Execution Management
This guide will walk through execution management for your pipelines.
Logging Executions
You can log executions by using the track_pipeline_execution decorator.
This will log the execution to the Watcher framework and return the execution id.
This execution id can be used to track the execution and retrieve the metrics.
The track_pipeline_execution decorator requires the pipeline id and active status as arguments.
You can also pass in the parent_execution_id, watermark, and next_watermark as arguments to be logged.
Exception Handling
The decorator handles exceptions automatically:
Unexpected exceptions are automatically caught, logged as failures in the Watcher API, and then re-raised
Set `completed_successfully=False` for business logic failures (not exceptions)
Warning
Do not catch exceptions and return ETLResult. This silences the error, make sure to raise the exception and the decorator will automatically mark the execution as failed.
Example Usage
from watcher import Watcher, WatcherContext
watcher = Watcher("https://api.watcher.example.com")
@watcher.track_pipeline_execution(
pipeline_id=synced_config.pipeline.id,
active=synced_config.pipeline.active)
def etl_pipeline():
try:
# Your ETL logic here
if some_condition_fails:
return ETLResult(completed_successfully=False, execution_metadata={"error": "Data quality issues"})
return ETLResult(completed_successfully=True, inserts=100, total_rows=100)
except Exception as e:
# Don't catch exceptions - let them bubble up to the decorator
# The decorator will automatically mark the execution as failed
raise e
# Access results
result = etl_pipeline()
from watcher import Watcher, WatcherContext
watcher = Watcher("https://api.watcher.example.com")
synced_config = watcher.sync_pipeline_config(MY_ETL_PIPELINE_CONFIG)
@watcher.track_pipeline_execution(
pipeline_id=synced_config.pipeline.id,
active=synced_config.pipeline.active)
def my_pipeline():
# Work here
return ETLResult(
completed_successfully=True,
inserts=100,
total_rows=100,
)
my_pipeline()
Custom ETL Results
You can extend ETLResult with custom fields to return additional data from your pipeline:
from pydantic import BaseModel
from watcher import ETLResult
class CustomETLResult(ETLResult):
data_quality_score: Optional[float] = None
@watcher.track_pipeline_execution(
pipeline_id=synced_config.pipeline.id,
active=synced_config.pipeline.active)
def my_pipeline():
# ... do work ...
return CustomETLResult(
completed_successfully=True,
inserts=100,
total_rows=100,
data_quality_score=0.95
)
# Access custom fields
output = my_pipeline()
print(f"Quality score: {output.result.data_quality_score}")
Note
Custom fields are only accessible in your application code. Only the standard ETLResult fields (completed_successfully, inserts, updates, etc.) are sent to the Watcher API.
ETL Results
The ETLResult is a class that is required to be returned from your pipeline function
if using the track_pipeline_execution decorator.

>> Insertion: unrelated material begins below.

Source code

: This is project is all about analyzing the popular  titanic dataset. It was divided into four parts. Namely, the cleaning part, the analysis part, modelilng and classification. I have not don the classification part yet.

It contains the metrics for your pipeline that are logged to the Watcher framework.
class ETLResult(BaseModel):
completed_successfully: bool
inserts: Optional[int] = Field(default=None, ge=0)
updates: Optional[int] = Field(default=None, ge=0)
soft_deletes: Optional[int] = Field(default=None, ge=0)
total_rows: Optional[int] = Field(default=None, ge=0)
execution_metadata: Optional[dict] = None
Code Example:
from watcher import ETLResult
@watcher.track_pipeline_execution(
pipeline_id=synced_config.pipeline.id,
active=synced_config.pipeline.active)
def my_pipeline():
# Work here
return ETLResult(
completed_successfully=True,
inserts=100,
total_rows=100,
)
Execution Results
The ExecutionResults is a class that is returned from your pipeline function. This wraps around the ETLResult class and adds the execution id. This is to ensure access to the execution id for any usage.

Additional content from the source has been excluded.